Exercise brief
Take each line of the entries below that contains "rami" and copy it.

Extracted records
■ ■ ■ ■ ■

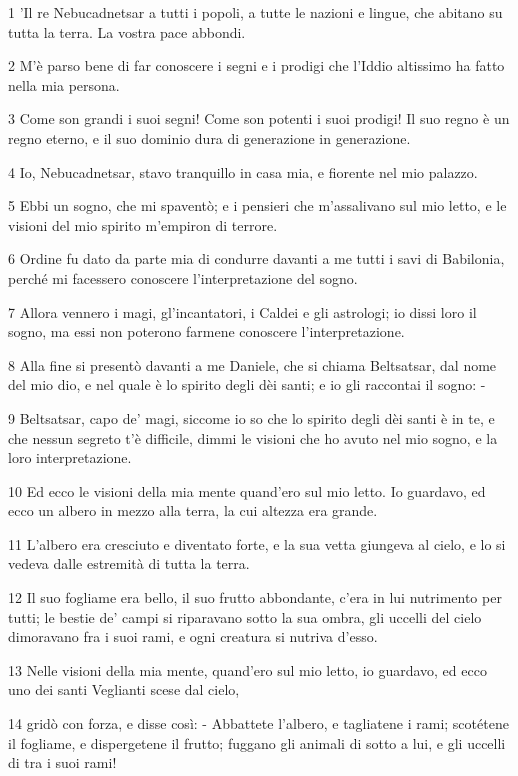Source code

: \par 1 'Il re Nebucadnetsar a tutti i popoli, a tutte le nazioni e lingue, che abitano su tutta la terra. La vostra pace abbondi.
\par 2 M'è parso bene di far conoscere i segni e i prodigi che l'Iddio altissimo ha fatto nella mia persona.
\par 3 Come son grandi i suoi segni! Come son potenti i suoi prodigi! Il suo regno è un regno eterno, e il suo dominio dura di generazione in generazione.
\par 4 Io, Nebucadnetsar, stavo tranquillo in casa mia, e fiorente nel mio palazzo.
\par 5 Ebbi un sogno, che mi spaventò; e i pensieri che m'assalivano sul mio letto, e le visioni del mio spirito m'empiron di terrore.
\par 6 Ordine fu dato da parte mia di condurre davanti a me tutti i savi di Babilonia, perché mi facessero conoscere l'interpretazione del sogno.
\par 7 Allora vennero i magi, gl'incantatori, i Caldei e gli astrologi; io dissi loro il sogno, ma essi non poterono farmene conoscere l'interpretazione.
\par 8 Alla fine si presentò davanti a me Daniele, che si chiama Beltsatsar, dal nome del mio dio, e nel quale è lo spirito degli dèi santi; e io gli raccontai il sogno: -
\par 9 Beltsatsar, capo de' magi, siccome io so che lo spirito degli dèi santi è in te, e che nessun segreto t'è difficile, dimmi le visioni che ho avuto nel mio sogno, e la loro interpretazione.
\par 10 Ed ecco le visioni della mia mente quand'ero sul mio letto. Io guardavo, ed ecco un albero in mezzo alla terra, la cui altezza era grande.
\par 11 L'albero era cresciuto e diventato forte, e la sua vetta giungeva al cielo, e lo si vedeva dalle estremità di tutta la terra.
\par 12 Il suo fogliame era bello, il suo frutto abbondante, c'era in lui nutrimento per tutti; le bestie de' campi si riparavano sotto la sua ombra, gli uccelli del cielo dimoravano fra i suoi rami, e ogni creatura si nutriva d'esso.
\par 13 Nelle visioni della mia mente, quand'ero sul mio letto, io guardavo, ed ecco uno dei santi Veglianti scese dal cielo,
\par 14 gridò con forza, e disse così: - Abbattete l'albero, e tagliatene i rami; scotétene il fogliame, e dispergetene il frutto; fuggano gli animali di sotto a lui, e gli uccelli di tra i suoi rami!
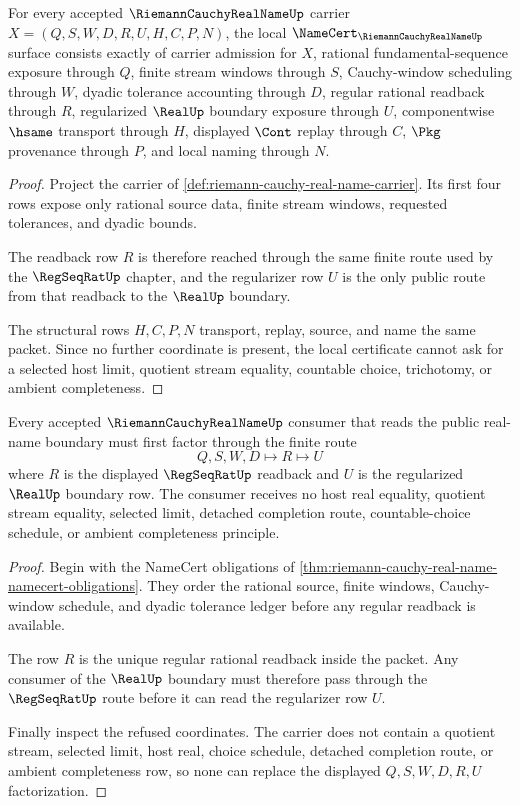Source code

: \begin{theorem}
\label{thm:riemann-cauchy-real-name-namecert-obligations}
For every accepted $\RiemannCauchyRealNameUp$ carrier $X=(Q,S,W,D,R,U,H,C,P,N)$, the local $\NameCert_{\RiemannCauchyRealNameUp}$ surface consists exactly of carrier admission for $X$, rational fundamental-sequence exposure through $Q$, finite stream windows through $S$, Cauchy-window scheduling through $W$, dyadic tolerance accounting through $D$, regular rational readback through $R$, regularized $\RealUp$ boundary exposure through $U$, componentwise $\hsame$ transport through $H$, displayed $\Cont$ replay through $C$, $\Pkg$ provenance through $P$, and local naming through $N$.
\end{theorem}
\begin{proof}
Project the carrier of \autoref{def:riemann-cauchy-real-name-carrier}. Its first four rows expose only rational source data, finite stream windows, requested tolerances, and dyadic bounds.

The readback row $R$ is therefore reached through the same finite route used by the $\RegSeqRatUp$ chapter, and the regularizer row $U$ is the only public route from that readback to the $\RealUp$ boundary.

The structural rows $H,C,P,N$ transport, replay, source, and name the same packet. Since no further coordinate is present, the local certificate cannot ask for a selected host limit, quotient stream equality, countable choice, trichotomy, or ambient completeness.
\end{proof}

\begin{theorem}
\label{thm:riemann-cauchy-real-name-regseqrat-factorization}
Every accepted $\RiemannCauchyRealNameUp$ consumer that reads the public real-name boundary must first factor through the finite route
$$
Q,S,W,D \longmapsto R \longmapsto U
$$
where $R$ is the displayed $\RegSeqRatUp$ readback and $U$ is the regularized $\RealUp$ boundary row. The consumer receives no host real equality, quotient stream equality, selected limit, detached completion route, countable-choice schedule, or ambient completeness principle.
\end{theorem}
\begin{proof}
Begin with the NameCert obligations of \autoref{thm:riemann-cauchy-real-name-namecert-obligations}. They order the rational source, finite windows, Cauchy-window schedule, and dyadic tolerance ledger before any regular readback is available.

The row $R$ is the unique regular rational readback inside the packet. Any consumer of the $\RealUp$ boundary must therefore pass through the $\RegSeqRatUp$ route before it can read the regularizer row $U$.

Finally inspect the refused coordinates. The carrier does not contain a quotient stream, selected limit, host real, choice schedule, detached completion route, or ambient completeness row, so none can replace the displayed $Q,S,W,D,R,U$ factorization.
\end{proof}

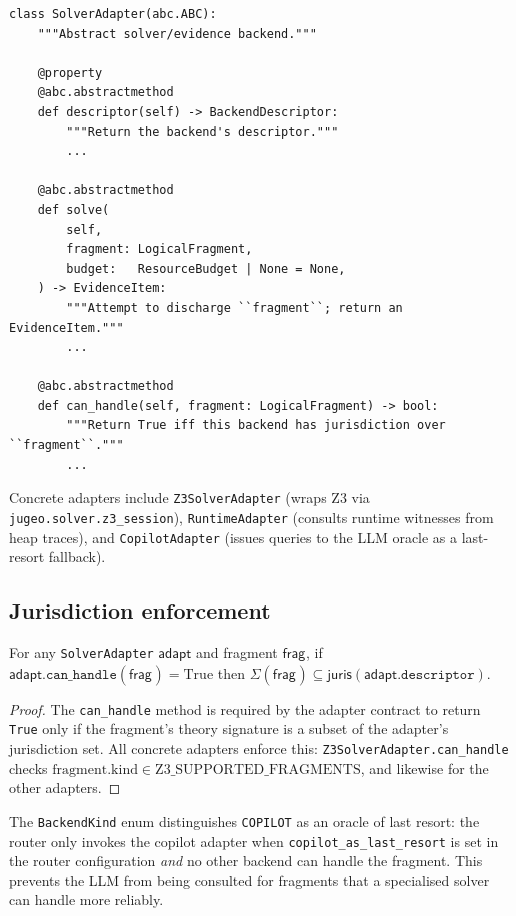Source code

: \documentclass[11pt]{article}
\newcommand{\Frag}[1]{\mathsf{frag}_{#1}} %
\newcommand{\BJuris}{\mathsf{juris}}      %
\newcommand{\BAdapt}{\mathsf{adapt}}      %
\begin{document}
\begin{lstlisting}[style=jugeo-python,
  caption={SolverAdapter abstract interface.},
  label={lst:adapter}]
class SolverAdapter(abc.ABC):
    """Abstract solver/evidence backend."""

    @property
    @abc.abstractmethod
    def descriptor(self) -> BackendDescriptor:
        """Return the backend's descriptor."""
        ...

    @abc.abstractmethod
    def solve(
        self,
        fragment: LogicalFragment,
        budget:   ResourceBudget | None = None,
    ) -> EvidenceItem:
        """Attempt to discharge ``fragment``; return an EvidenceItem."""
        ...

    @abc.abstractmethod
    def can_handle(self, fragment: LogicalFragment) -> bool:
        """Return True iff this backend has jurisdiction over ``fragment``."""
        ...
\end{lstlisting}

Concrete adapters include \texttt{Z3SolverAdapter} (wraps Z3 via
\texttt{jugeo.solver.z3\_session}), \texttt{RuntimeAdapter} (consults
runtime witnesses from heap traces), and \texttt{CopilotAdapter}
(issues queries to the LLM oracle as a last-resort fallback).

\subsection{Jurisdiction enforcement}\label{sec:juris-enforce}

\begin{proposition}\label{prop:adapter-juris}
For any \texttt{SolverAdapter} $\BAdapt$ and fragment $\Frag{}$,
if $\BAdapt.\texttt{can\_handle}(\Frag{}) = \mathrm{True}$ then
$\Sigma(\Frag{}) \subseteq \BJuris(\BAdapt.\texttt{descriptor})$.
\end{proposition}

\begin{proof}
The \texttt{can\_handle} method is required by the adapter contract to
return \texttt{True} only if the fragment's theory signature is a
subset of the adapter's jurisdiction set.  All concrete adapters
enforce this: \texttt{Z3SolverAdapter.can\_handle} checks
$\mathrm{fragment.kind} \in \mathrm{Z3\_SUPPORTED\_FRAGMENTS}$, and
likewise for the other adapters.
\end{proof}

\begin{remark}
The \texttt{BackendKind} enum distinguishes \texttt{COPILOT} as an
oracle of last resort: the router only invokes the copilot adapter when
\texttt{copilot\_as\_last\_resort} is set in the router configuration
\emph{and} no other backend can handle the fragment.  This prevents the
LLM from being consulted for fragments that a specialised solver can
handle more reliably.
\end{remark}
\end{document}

■ ■ ■ ■ ■

Response area
\par 12 Il suo fogliame era bello, il suo frutto abbondante, c'era in lui nutrimento per tutti; le bestie de' campi si riparavano sotto la sua ombra, gli uccelli del cielo dimoravano fra i suoi rami, e ogni creatura si nutriva d'esso.
\par 14 gridò con forza, e disse così: - Abbattete l'albero, e tagliatene i rami; scotétene il fogliame, e dispergetene il frutto; fuggano gli animali di sotto a lui, e gli uccelli di tra i suoi rami!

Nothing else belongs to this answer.